Some of the studies reported in this volume use scenarios derived from information
held in the DDC (see, e.g., Table 3-5).
3.9.2. Deficiencies in Knowledge and Future Needs
There are many shortcomings of current scenario development, but there also
are promising new methods that may address these problems and require further
attention. These include:
- Future socioeconomic, environmental, and land-use changes have not been
represented satisfactorily in many recent impact studies and need to be integrated
into the process of scenario development.

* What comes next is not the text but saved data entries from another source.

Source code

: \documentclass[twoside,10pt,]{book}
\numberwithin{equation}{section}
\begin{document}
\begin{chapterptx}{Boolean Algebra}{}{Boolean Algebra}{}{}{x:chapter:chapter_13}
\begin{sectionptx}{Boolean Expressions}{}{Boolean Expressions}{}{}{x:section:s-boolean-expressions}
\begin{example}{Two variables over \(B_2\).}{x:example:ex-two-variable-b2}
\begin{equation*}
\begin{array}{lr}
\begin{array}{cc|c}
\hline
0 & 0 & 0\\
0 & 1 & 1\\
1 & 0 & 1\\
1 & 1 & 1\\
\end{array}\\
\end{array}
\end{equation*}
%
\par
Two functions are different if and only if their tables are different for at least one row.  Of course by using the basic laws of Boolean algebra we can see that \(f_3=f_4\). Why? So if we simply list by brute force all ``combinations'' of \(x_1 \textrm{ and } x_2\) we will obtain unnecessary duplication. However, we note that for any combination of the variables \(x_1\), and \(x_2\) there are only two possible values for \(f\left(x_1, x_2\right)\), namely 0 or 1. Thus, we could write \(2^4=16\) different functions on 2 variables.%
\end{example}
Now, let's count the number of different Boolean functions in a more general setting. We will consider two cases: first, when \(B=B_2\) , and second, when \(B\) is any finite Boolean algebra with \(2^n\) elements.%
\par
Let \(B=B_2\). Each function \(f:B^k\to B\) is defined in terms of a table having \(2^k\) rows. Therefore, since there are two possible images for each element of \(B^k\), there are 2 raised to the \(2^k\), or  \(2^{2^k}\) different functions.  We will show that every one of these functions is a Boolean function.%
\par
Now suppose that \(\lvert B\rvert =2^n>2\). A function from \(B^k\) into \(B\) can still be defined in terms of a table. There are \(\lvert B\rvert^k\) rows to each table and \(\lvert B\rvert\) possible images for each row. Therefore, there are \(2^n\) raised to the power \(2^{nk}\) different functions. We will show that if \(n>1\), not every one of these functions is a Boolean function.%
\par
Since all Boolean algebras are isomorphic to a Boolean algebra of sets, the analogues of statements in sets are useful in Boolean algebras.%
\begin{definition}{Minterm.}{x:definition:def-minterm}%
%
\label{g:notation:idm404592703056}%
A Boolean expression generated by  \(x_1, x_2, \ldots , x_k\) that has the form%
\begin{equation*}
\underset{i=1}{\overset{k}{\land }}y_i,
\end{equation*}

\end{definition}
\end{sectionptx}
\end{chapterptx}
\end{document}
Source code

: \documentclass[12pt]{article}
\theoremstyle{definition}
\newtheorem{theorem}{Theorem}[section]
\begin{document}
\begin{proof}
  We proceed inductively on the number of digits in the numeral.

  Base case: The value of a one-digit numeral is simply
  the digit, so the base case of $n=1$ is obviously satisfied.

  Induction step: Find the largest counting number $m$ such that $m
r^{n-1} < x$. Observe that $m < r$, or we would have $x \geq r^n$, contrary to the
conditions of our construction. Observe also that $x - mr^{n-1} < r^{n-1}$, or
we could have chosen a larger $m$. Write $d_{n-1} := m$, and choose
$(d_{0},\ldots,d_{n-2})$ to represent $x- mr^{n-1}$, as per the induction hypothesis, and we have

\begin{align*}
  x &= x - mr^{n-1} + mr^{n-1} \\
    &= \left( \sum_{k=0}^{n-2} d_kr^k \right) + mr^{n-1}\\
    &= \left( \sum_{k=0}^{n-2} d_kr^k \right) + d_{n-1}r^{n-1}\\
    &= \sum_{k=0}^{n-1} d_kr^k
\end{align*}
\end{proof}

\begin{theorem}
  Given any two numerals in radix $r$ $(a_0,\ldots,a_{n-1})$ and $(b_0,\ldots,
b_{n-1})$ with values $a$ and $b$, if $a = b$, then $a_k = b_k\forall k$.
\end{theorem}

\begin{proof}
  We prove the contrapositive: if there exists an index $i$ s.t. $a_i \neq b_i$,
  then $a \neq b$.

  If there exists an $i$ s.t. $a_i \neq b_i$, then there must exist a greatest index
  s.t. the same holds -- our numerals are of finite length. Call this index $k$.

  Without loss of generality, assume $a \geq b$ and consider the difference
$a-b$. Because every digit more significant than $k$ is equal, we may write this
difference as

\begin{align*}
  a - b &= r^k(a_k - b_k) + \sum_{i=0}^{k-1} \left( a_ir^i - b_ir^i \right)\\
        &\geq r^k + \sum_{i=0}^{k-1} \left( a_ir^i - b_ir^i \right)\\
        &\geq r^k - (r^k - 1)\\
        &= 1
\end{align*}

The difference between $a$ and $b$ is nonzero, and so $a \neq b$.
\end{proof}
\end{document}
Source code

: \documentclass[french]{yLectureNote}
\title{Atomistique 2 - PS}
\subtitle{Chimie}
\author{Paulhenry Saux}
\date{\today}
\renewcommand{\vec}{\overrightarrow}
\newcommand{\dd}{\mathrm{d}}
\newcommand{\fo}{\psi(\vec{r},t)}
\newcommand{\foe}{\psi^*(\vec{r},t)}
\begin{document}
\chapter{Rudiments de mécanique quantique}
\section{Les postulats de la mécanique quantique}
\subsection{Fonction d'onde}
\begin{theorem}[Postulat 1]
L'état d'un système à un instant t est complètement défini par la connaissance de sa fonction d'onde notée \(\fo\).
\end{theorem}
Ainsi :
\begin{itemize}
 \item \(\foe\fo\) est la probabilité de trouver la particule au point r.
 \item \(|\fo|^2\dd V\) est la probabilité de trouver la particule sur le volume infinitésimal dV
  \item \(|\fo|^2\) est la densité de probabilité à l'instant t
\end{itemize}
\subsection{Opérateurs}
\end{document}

- Many impact studies fail to consider adequately uncertainties embedded in
the scenarios they adopt. New techniques are emerging to explore the role
of scenarios, conditional probabilities, and conditional forecasts in providing
policy-relevant advice in impact assessments in an environment of high uncertainty.
- There is a mismatch between the time and space scales at which scenario
information commonly is provided and the resolution at which it is required
for impact assessments. Methods of obtaining higher resolution scenarios of
global change from broad-scale projections are being actively developed and
refined. However, in some regions of the world the coverage and availability
of baseline global change data are still poor, which has hampered efforts
at scenario development.
- Most global change scenarios consider long-term and broad-scale changes
in mean conditions. Scenarios of changes in variability and the frequency
of extreme events (climatic or nonclimatic) seldom are constructed because
it is difficult to simulate such events and because they are complicated to
formulate and explain. More research is required into methods of representing
variability change in scenarios.
- Scenarios for impact studies lag new developments in climate modeling. There
is a need to reduce this time lag to deliver up-to-date scenarios for impact
assessment (e.g., constructing regional climate and sea-level scenarios by
using outputs from AOGCM simulations that are based on SRES emissions scenarios).
- Few comprehensive scenarios have been developed to date for examining the
consequences of stabilizing GHG concentrations at different concentrations,
in line with Article 2 of the United Nations Framework Convention on Climate
- Climate change mitigation conventionally has been treated separately from
impacts and adaptation, except in some studies that use IAMs. However, these
two methods of responding to climate change are inextricably linked, and this
linkage should be reflected in scenarios. Efforts to develop the SRES scenarios
with well-elaborated narratives and improved appreciation of important interactions
in the climate system seem likely to generate greater consistency among scenarios.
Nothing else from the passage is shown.